Again, it didn’t exactly happen as planned. I drank the kool-aid of interning at an exemplary services company that was well known for their marketing. As a “high potential” MBA recruit, they wined and dined us, and exposed us to a substantial amount of training and strategic thinking. Thus began a 10-year journey working at various financial companies.
Why did I stay? I was learning, and having a ball. I was investing in myself and they were investing in me—as a manager, as a critical thinker, as a presenter. They afforded me limitless opportunities in training. This was laying the path for all of my future endeavors.
In my 30s, my values began to creep back into my consciousness. I had two children, and I began to think about how I would present my hawking credit cards as a noble calling. So I stopped abruptly again, and decided to do freelance work for non-profits—perhaps not the most rational idea, but it paid off.
My previous experiences had taught me the importance of truly engaging in all aspects of the work process. Getting to know people. Mastering whatever realm I was charged with—but doing it all with sense of humility. Regardless of the career or the title, it dawned upon me that a marriage between the skillset that I was developing and the values that had been so deeply rooted in me from my early years could exist. It had to exist. This is how I leaned in—to my work and to myself.
Heading Union Plus has given me a wonderful opportunity to bring my “whole self” to work. Hardship assistance for members. Giving out scholarships. Supporting education. Stretching the paycheck – these are all areas that I can feel proud of and talk to my kids about. I couldn’t have done it without the management, critical thinking and marketing training I got from Fortune 500 companies. In hindsight, I had no idea that the non-profit and corporate structure would blend so well.
Patti Sellers of Fortune talks about careers being a jungle gym and not a ladder. I know that I could not have gotten to where I am without a diversity of experiences from both the corporate and non-profit worlds. More importantly, I could I have done it without taking the time to invest in furthering my education and staying true to those things that have grounded and sustained me for so long.
Looking back, these are the things that I found to be most important:
Have a focus on what you want to do, but be flexible. I thought that I wanted to be the head of an environmental non-profit. I realized that I wanted to truly affect social change. I let that desire lead me as opposed to forcing it.

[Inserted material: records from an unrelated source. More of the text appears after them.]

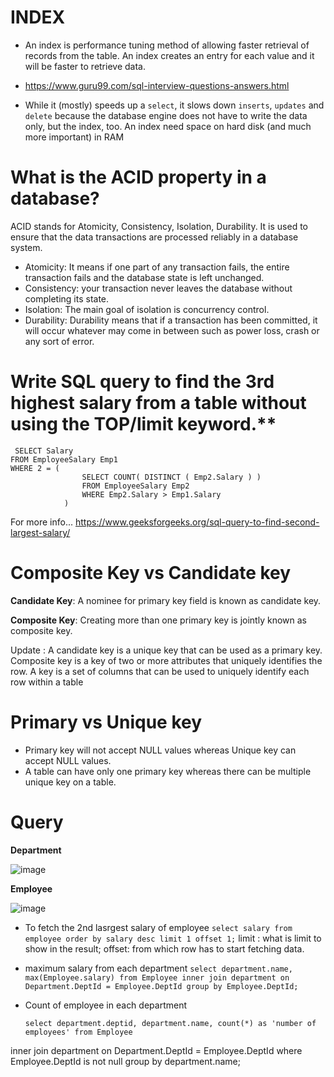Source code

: # INDEX

- An index is performance tuning method of allowing faster retrieval of records from the table. An index creates an entry for
  each value and it will be faster to retrieve data.
  
 - https://www.guru99.com/sql-interview-questions-answers.html

- While it (mostly) speeds up a `select`, it slows down `inserts`, `updates` and `delete` because the database engine does
  not have to write the data only, but the index, too. An index need space on hard disk (and much more important) in RAM

# What is the ACID property in a database?

ACID stands for Atomicity, Consistency, Isolation, Durability. It is used to ensure that the data transactions are processed reliably in a database system. 

- Atomicity:  It means if one part of any transaction fails, the entire transaction fails and the database state is left unchanged.
- Consistency:  your transaction never leaves the database without completing its state.
- Isolation: The main goal of isolation is concurrency control.
- Durability: Durability means that if a transaction has been committed, it will occur whatever may come in between such as power loss, crash or any sort of error.


 # Write SQL query to find the 3rd highest salary from a table without using the TOP/limit keyword.**

```
 SELECT Salary
FROM EmployeeSalary Emp1
WHERE 2 = (
                SELECT COUNT( DISTINCT ( Emp2.Salary ) )
                FROM EmployeeSalary Emp2
                WHERE Emp2.Salary > Emp1.Salary
            )
 ```
 
 For more info... https://www.geeksforgeeks.org/sql-query-to-find-second-largest-salary/
 
 # Composite Key vs Candidate key 
 
**Candidate Key**: A nominee for primary key field is known as candidate key.

**Composite Key**: Creating more than one primary key is jointly known as composite key.

Update : A candidate key is a unique key that can be used as a primary key. Composite key is a key of two or more attributes that uniquely identifies the row. A key is a set of columns that can be used to uniquely identify each row within a table
 
 # Primary vs Unique key
 
- Primary key will not accept NULL values whereas Unique key can accept NULL values.
- A table can have only one primary key whereas there can be multiple unique key on a table.
 
# Query

**Department**

![image](https://user-images.githubusercontent.com/29571875/141671802-39c89c6a-9f3d-4903-aae9-b868568579a8.png)

**Employee**

![image](https://user-images.githubusercontent.com/29571875/141671818-88e41061-9a57-48f6-9402-d035d1436c53.png)

- To fetch the 2nd lasrgest salary of employee
   ``select salary from employee order by salary desc limit 1 offset 1;``
  limit : what is limit to show in the result;
  offset: from which row has to start fetching data.
  
- maximum salary from each department
 ``select department.name, max(Employee.salary) from Employee inner join department on Department.DeptId = Employee.DeptId group by Employee.DeptId;``
 
- Count of employee in each department
  ```
  select department.deptid, department.name, count(*) as 'number of employees' from Employee 
inner join department on Department.DeptId = Employee.DeptId where Employee.DeptId is not null group by department.name;

  ```
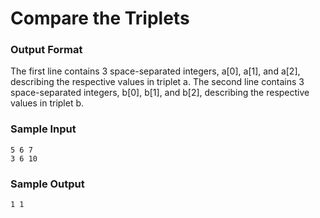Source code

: # Compare the Triplets

### Output Format

The first line contains 3 space-separated integers, a[0], a[1], and a[2], describing the respective values in triplet a. 
The second line contains 3 space-separated integers, b[0], b[1], and b[2], describing the respective values in triplet b.

### Sample Input

```
5 6 7
3 6 10
```

### Sample Output

```
1 1
```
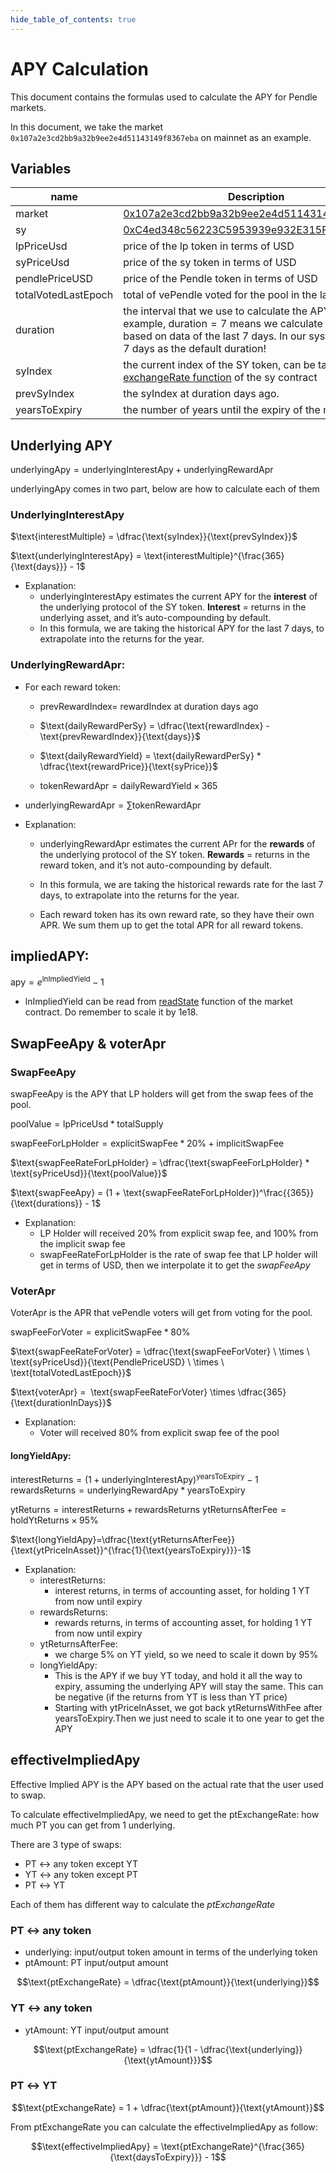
 ```yaml
---
hide_table_of_contents: true
---
```


# APY Calculation

This document contains the formulas used to calculate the APY for Pendle markets.

In this document, we take the market `0x107a2e3cd2bb9a32b9ee2e4d51143149f8367eba` on mainnet as an example.


## **Variables**

| name                         | Description                                                                                                                                                                                        |
| ---------------------------- | -------------------------------------------------------------------------------------------------------------------------------------------------------------------------------------------------- |
| $\text{market}$              | [0x107a2e3cd2bb9a32b9ee2e4d51143149f8367eba](https://etherscan.io/address/0x107a2e3cd2bb9a32b9ee2e4d51143149f8367eba)                                                                              |
| $\text{sy}$                  | [0xC4ed348c56223C5953939e932E315F9d72Cd83fF](https://etherscan.io/address/0xC4ed348c56223C5953939e932E315F9d72Cd83fF)                                                                              |
| $\text{lpPriceUsd}$          | price of the lp token in terms of USD                                                                                                                                                              |
| $\text{syPriceUsd}$          | price of the sy token in terms of USD                                                                                                                                                              |
| $\text{pendlePriceUSD}$      | price of the Pendle token in terms of USD                                                                                                                                                          |
| $\text{totalVotedLastEpoch}$ | total of vePendle voted for the pool in the last epoch                                                                                                                                             |
| $\text{duration}$            | the interval that we use to calculate the APY. For example, $\text{duration}=7$ means we calculate the APY based on data of the last 7 days. In our system, we use 7 days as the default duration! |
| $\text{syIndex}$             | the current index of the SY token, can be taken from [exchangeRate function](https://etherscan.io/address/0xC4ed348c56223C5953939e932E315F9d72Cd83fF#readContract#F9) of the sy contract           |
| $\text{prevSyIndex}$         | the $\text{syIndex}$ at $\text{duration}$ days ago.                                                                                                                                                |
| $\text{yearsToExpiry}$       | the number of years until the expiry of the market.                                                                                                                                                |


## Underlying APY

$\text{underlyingApy} = \text{underlyingInterestApy} + \text{underlyingRewardApr}$

$\text{underlyingApy}$ comes in two part, below are how to calculate each of them


### **UnderlyingInterestApy**
$\text{interestMultiple} = \dfrac{\text{syIndex}}{\text{prevSyIndex}}$

$\text{underlyingInterestApy} = \text{interestMultiple}^{\frac{365}{\text{days}}} - 1$

- Explanation:
    - $\text{underlyingInterestApy}$ estimates the current APY for the **interest** of the underlying protocol of the SY token. **Interest** = returns in the underlying asset, and it’s auto-compounding by default.
    - In this formula, we are taking the historical APY for the last 7 days, to extrapolate into the returns for the year.

### **UnderlyingRewardApr:**

- For each reward token:

    - $\text{prevRewardIndex} =$  $\text{rewardIndex}$ at $\text{duration}$ days ago
    - $\text{dailyRewardPerSy} = \dfrac{\text{rewardIndex} - \text{prevRewardIndex}}{\text{days}}$

    - $\text{dailyRewardYield} = \text{dailyRewardPerSy} * \dfrac{\text{rewardPrice}}{\text{syPrice}}$

    - $\text{tokenRewardApr} = \text{dailyRewardYield} \times 365$

- $\text{underlyingRewardApr} = \sum \text{tokenRewardApr}$

- Explanation:
    - $\text{underlyingRewardApr}$ estimates the current APr for the **rewards** of the underlying protocol of the SY token. **Rewards** = returns in the reward token, and it’s not auto-compounding by default.

    - In this formula, we are taking the historical rewards rate for the last 7 days, to extrapolate into the returns for the year.
    - Each reward token has its own reward rate, so they have their own APR. We sum them up to get the total APR for all reward tokens.


## **impliedAPY:**
$\text{apy} = e^{\text{lnImpliedYield}} - 1$

- $\text{lnImpliedYield}$ can be read from [readState](https://etherscan.io/address/0x107a2e3cd2bb9a32b9ee2e4d51143149f8367eba#readContract#F18) function of the market contract. Do remember to scale it by 1e18.


## **SwapFeeApy & voterApr**

### SwapFeeApy
$\text{swapFeeApy}$ is the APY that LP holders will get from the swap fees of the pool.

$\text{poolValue} = \text{lpPriceUsd} * \text{totalSupply}$

$\text{swapFeeForLpHolder} = \text{explicitSwapFee} * 20\% + \text{implicitSwapFee}$



$\text{swapFeeRateForLpHolder} = \dfrac{\text{swapFeeForLpHolder} * \text{syPriceUsd}}{\text{poolValue}}$

$\text{swapFeeApy} = (1 + \text{swapFeeRateForLpHolder})^\frac{{365}}{\text{durations}} - 1$


- Explanation:
    - LP Holder will received 20% from explicit swap fee, and 100% from the implicit swap fee
    - $\text{swapFeeRateForLpHolder}$ is the rate of swap fee that LP holder will get in terms of USD, then we interpolate it to get the $swapFeeApy$

### VoterApr
$\text{VoterApr}$ is the APR that vePendle voters will get from voting for the pool.

$\text{swapFeeForVoter} = \text{explicitSwapFee} * 80\%$

$\text{swapFeeRateForVoter} = \dfrac{\text{swapFeeForVoter} \ \times \  \text{syPriceUsd}}{\text{PendlePriceUSD} \ \times \ \text{totalVotedLastEpoch}}$

$\text{voterApr} =  \text{swapFeeRateForVoter} \times \dfrac{365}{\text{durationInDays}}$


- Explanation:
    - Voter will received 80% from explicit swap fee of the pool


#### longYieldApy:

$\text{interestReturns} = (1+\text{underlyingInterestApy})^{\text{yearsToExpiry}} - 1$
$\text{rewardsReturns} = \text{underlyingRewardApy} * \text{yearsToExpiry}$


$\text{ytReturns} = \text{interestReturns} + \text{rewardsReturns}$
$\text{ytReturnsAfterFee} = \text{holdYtReturns} \times 95\%$

$\text{longYieldApy}=\dfrac{\text{ytReturnsAfterFee}}{\text{ytPriceInAsset}}^{\frac{1}{\text{yearsToExpiry}}}-1$

- Explanation:
    - $\text{interestReturns}$:
        - interest returns, in terms of accounting asset, for holding 1 YT from now until expiry
    - $\text{rewardsReturns}$:
        - rewards returns, in terms of accounting asset, for holding 1 YT from now until expiry
    - $\text{ytReturnsAfterFee}$:
        - we charge 5% on YT yield, so we need to scale it down by 95%
    - $\text{longYieldApy}$:
        - This is the APY if we buy YT today, and hold it all the way to expiry, assuming the underlying APY will stay the same. This can be negative (if the returns from YT is less than YT price)
        - Starting with $\text{ytPriceInAsset}$, we got back $\text{ytReturnsWithFee}$ after $\text{yearsToExpiry}$.Then we just need to scale it to one year to get the APY

## $\text{effectiveImpliedApy}$
Effective Implied APY is the APY based on the actual rate that the user used to swap.

To calculate $\text{effectiveImpliedApy}$, we need to get the $\text{ptExchangeRate}$:  how much PT you can get from 1 underlying.


There are 3 type of swaps:
- PT ↔ any token except YT
- YT ↔ any token except PT
- PT ↔ YT

Each of them has different way to calculate the $ptExchangeRate$


### PT ↔ any token
- $\text{underlying}$: input/output token amount in terms of the underlying token
- $\text{ptAmount}$: PT input/output amount

$$\text{ptExchangeRate} = \dfrac{\text{ptAmount}}{\text{underlying}}$$

### YT ↔ any token
- $\text{ytAmount}$: YT input/output amount

$$\text{ptExchangeRate} = \dfrac{1}{1 - \dfrac{\text{underlying}}{\text{ytAmount}}}$$


### PT ↔ YT
$$\text{ptExchangeRate} = 1 + \dfrac{\text{ptAmount}}{\text{ytAmount}}$$


From $\text{ptExchangeRate}$ you can calculate the effectiveImpliedApy as follow:

$$\text{effectiveImpliedApy} = \text{ptExchangeRate}^{\frac{365}{\text{daysToExpiry}}} - 1$$
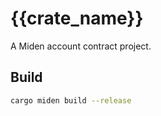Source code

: # {{crate_name}}

A Miden account contract project.

## Build

```bash
cargo miden build --release
```
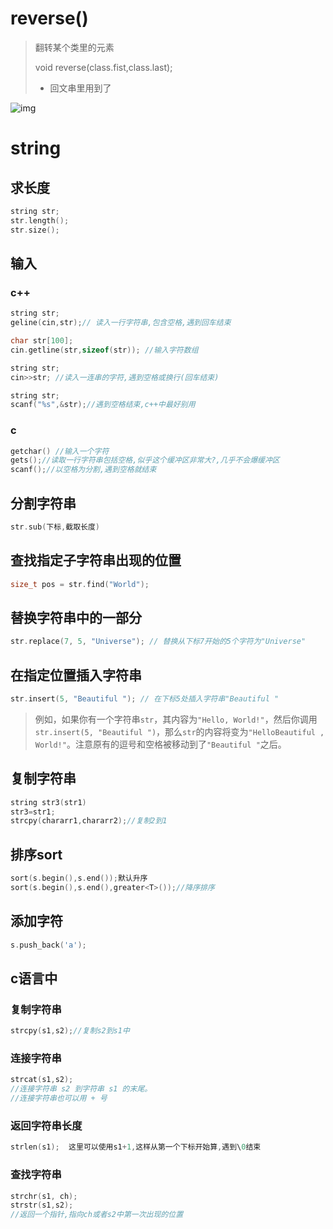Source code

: # reverse()

> 翻转某个类里的元素
>
> void reverse(class.fist,class.last);
>
> - 回文串里用到了

![img](https://picx.zhimg.com/80/v2-7f20d57e51316a02ef64576609b89772_1440w.webp?source=2c26e567)

# string

## 求长度

```c++
string str;
str.length();
str.size();
```

## 输入

### c++

```cpp
string str;
geline(cin,str);// 读入一行字符串,包含空格,遇到回车结束

char str[100];
cin.getline(str,sizeof(str)); //输入字符数组

string str;
cin>>str; //读入一连串的字符,遇到空格或换行(回车结束)

string str;
scanf("%s",&str);//遇到空格结束,c++中最好别用
```

###  c

```cpp
getchar() //输入一个字符
gets();//读取一行字符串包括空格,似乎这个缓冲区非常大?,几乎不会爆缓冲区
scanf();//以空格为分割,遇到空格就结束
```

## 分割字符串

```cpp
str.sub(下标,截取长度)
```

## 查找指定子字符串出现的位置

```cpp
size_t pos = str.find("World");
```

## 替换字符串中的一部分

```cpp
str.replace(7, 5, "Universe"); // 替换从下标7开始的5个字符为"Universe"
```

## 在指定位置插入字符串

```cpp
str.insert(5, "Beautiful "); // 在下标5处插入字符串"Beautiful "
```

> 例如，如果你有一个字符串`str`，其内容为`"Hello, World!"`，然后你调用`str.insert(5, "Beautiful ")`，那么`str`的内容将变为`"HelloBeautiful , World!"`。注意原有的逗号和空格被移动到了`"Beautiful "`之后。

## 复制字符串

```cpp
string str3(str1) 
str3=str1;
strcpy(chararr1,chararr2);//复制2到1
```

## 排序sort

```cpp
sort(s.begin(),s.end());默认升序
sort(s.begin(),s.end(),greater<T>());//降序排序
```

## 添加字符

```cpp
s.push_back('a');
```

## c语言中

### 复制字符串

```cpp
strcpy(s1,s2);//复制s2到s1中
```

### 连接字符串

```cpp
strcat(s1,s2);
//连接字符串 s2 到字符串 s1 的末尾。
//连接字符串也可以用 + 号
```

### 返回字符串长度

```cpp
strlen(s1);  这里可以使用s1+1,这样从第一个下标开始算,遇到\0结束
```

### 查找字符串

```cpp
strchr(s1, ch);
strstr(s1,s2);
//返回一个指针,指向ch或者s2中第一次出现的位置
```

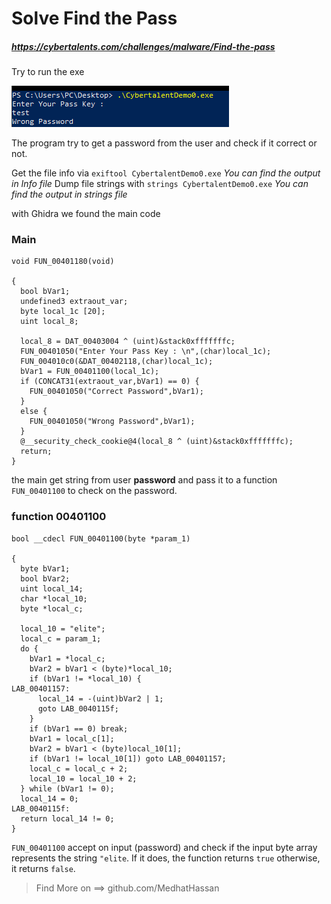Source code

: # Solve Find the Pass
##### https://cybertalents.com/challenges/malware/Find-the-pass
Try to run the exe 
<br>

![Run](image.png)

The program try to get a password from the user and check if it correct or not.  

Get the file info via `exiftool CybertalentDemo0.exe`
*You can find the output in Info file* 
Dump file strings with `strings CybertalentDemo0.exe`
*You can find the output in strings file*

with Ghidra we found the main code
### Main
```
void FUN_00401180(void)

{
  bool bVar1;
  undefined3 extraout_var;
  byte local_1c [20];
  uint local_8;
  
  local_8 = DAT_00403004 ^ (uint)&stack0xfffffffc;
  FUN_00401050("Enter Your Pass Key : \n",(char)local_1c);
  FUN_004010c0(&DAT_00402118,(char)local_1c);
  bVar1 = FUN_00401100(local_1c);
  if (CONCAT31(extraout_var,bVar1) == 0) {
    FUN_00401050("Correct Password",bVar1);
  }
  else {
    FUN_00401050("Wrong Password",bVar1);
  }
  @__security_check_cookie@4(local_8 ^ (uint)&stack0xfffffffc);
  return;
}
```

the main get string from user **password** and pass it to a function `FUN_00401100` to check on the password.

### function 00401100
```
bool __cdecl FUN_00401100(byte *param_1)

{
  byte bVar1;
  bool bVar2;
  uint local_14;
  char *local_10;
  byte *local_c;
  
  local_10 = "elite";
  local_c = param_1;
  do {
    bVar1 = *local_c;
    bVar2 = bVar1 < (byte)*local_10;
    if (bVar1 != *local_10) {
LAB_00401157:
      local_14 = -(uint)bVar2 | 1;
      goto LAB_0040115f;
    }
    if (bVar1 == 0) break;
    bVar1 = local_c[1];
    bVar2 = bVar1 < (byte)local_10[1];
    if (bVar1 != local_10[1]) goto LAB_00401157;
    local_c = local_c + 2;
    local_10 = local_10 + 2;
  } while (bVar1 != 0);
  local_14 = 0;
LAB_0040115f:
  return local_14 != 0;
}
```

`FUN_00401100` accept on input (password) and check if the input byte array represents the string `"elite`. If it does, the function returns `true` otherwise, it returns `false`.


>Find More on ==> github.com/MedhatHassan
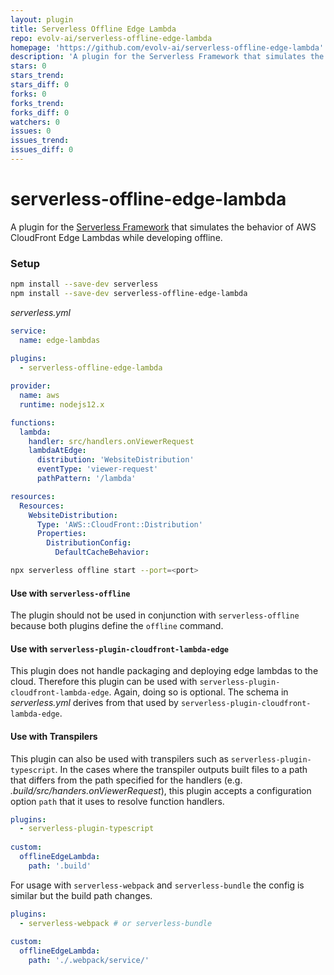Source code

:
 ```yaml
---
layout: plugin
title: Serverless Offline Edge Lambda
repo: evolv-ai/serverless-offline-edge-lambda
homepage: 'https://github.com/evolv-ai/serverless-offline-edge-lambda'
description: 'A plugin for the Serverless Framework that simulates the behavior of AWS CloudFront Edge Lambdas while developing offline'
stars: 0
stars_trend: 
stars_diff: 0
forks: 0
forks_trend: 
forks_diff: 0
watchers: 0
issues: 0
issues_trend: 
issues_diff: 0
---
```



serverless-offline-edge-lambda
=================================
A plugin for the [Serverless Framework](https://serverless.com/framework/) that simulates
the behavior of AWS CloudFront Edge Lambdas while developing offline.

### Setup

```bash
npm install --save-dev serverless
npm install --save-dev serverless-offline-edge-lambda
```

_serverless.yml_
```yaml
service:
  name: edge-lambdas
  
plugins:
  - serverless-offline-edge-lambda

provider:
  name: aws
  runtime: nodejs12.x

functions:
  lambda:
    handler: src/handlers.onViewerRequest
    lambdaAtEdge:
      distribution: 'WebsiteDistribution'
      eventType: 'viewer-request'
      pathPattern: '/lambda'

resources:
  Resources:
    WebsiteDistribution:
      Type: 'AWS::CloudFront::Distribution'
      Properties:
        DistributionConfig:
          DefaultCacheBehavior:
```

```bash
npx serverless offline start --port=<port>
```

#### Use with `serverless-offline`
The plugin should not be used in conjunction with `serverless-offline` because both plugins define the `offline` command.

#### Use with `serverless-plugin-cloudfront-lambda-edge`
This plugin does not handle packaging and deploying edge lambdas to the cloud. Therefore
this plugin can be used with `serverless-plugin-cloudfront-lambda-edge`. Again, doing so
is optional. The schema in _serverless.yml_ derives from that used by `serverless-plugin-cloudfront-lambda-edge`.

#### Use with Transpilers
This plugin can also be used with transpilers such as `serverless-plugin-typescript`. In the
cases where the transpiler outputs built files to a path that differs from the path
specified for the handlers (e.g. _.build/src/handers.onViewerRequest_), this plugin accepts
a configuration option `path` that it uses to resolve function handlers.

```yaml
plugins:
  - serverless-plugin-typescript
    
custom:
  offlineEdgeLambda:
    path: '.build'
```

For usage with `serverless-webpack` and `serverless-bundle` the config is similar but the build path changes.
```yaml
plugins:
  - serverless-webpack # or serverless-bundle
  
custom:
  offlineEdgeLambda:
    path: './.webpack/service/'
```
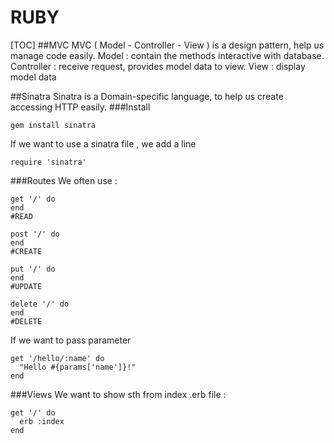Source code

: # RUBY

[TOC]
##MVC
MVC ( Model - Controller - View ) is a design pattern, help us manage code easily.
Model :  contain the methods interactive with database.
Controller : receive request,  provides model data to view.
View : display model data 


##Sinatra
Sinatra is a Domain-specific language, to help us create accessing HTTP easily.
###Install
```
gem install sinatra
```
If we want to use a sinatra file , we add a line
```
require 'sinatra'
```
###Routes
We often use :
```
get '/' do
end
#READ 

post '/' do
end
#CREATE

put '/' do
end
#UPDATE

delete '/' do
end
#DELETE
```

If we want to pass parameter
```
get '/hello/:name' do
  "Hello #{params['name']}!"
end
```
###Views
We want to show sth from index .erb file :
```
get '/' do
  erb :index
end
```




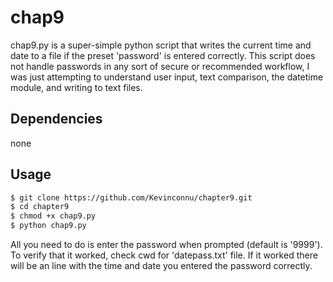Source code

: # chap9
chap9.py is a super-simple python script that writes the current time and date to a file if the preset 'password' is entered correctly.
This script does not handle passwords in any sort of secure or recommended workflow, I was just attempting to understand user input, text comparison, the datetime module, and writing to text files.

## Dependencies
none

## Usage 
```bash
$ git clone https://github.com/Kevinconnu/chapter9.git
$ cd chapter9
$ chmod +x chap9.py
$ python chap9.py
```
All you need to do is enter the password when prompted (default is '9999').
To verify that it worked, check cwd for 'datepass.txt' file. If it worked there will be an line with the time and date you entered the password correctly.
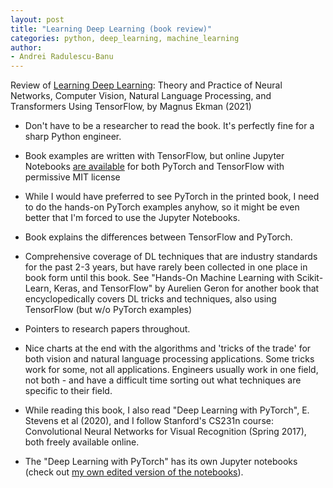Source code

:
 ```yaml
---
layout: post
title: "Learning Deep Learning (book review)"
categories: python, deep_learning, machine_learning
author:
- Andrei Radulescu-Banu
---
```


Review of [Learning Deep Learning](https://www.amazon.com/Learning-Deep-Processing-Transformers-TensorFlow/dp/0137470355): Theory and Practice of Neural Networks, Computer Vision, Natural Language Processing, and Transformers Using TensorFlow, by Magnus Ekman (2021)

* Don't have to be a researcher to read the book. It's perfectly fine for a sharp Python engineer.
* Book examples are written with TensorFlow, but online Jupyter Notebooks [are available](https://github.com/NVDLI/LDL/tree/main/pt_framework) for both PyTorch and TensorFlow with permissive MIT license
* While I would have preferred to see PyTorch in the printed book, I need to do the hands-on PyTorch examples anyhow, so it might be even better that I'm forced to use the Jupyter Notebooks.
* Book explains the differences between TensorFlow and PyTorch.
* Comprehensive coverage of DL techniques that are industry standards for the past 2-3 years, but have rarely been collected in one place in book form until this book. See "Hands-On Machine Learning with Scikit-Learn, Keras, and TensorFlow" by Aurelien Geron for another book that encyclopedically covers DL tricks and techniques, also using TensorFlow (but w/o PyTorch examples)
* Pointers to research papers throughout.
* Nice charts at the end with the algorithms and 'tricks of the trade' for both vision and natural language processing applications. Some tricks work for some, not all applications. Engineers usually work in one field, not both - and have a difficult time sorting out what techniques are specific to their field.

* While reading this book, I also read "Deep Learning with PyTorch", E. Stevens et al (2020), and I follow Stanford's CS231n course: Convolutional Neural Networks for Visual Recognition (Spring 2017), both freely available online.
* The "Deep Learning with PyTorch" has its own Jupyter notebooks (check out [my own edited version of the notebooks](https://bitdribble.github.io/python/2021/12/17/intro-to-pytorch/)).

Wherever you are, take it as an opportunity to learn. The most menial task can grant you the keys to success. Thrive in it.
Be willing to say, “how can I improve?” and mean it. Never stop learning about yourself & how you can improve yourself. This will pay off in any career in any path for any person.
Not being a perfectionist pays off. There’s nothing wrong with striving for quality work. Having children taught me that seeking perfection is the easiest way to fail. Unsubscribe from those parenting magazines. Make mistakes. That’s how you truly lean in. Follow the path that only you can follow. It will lead to phenomenal places.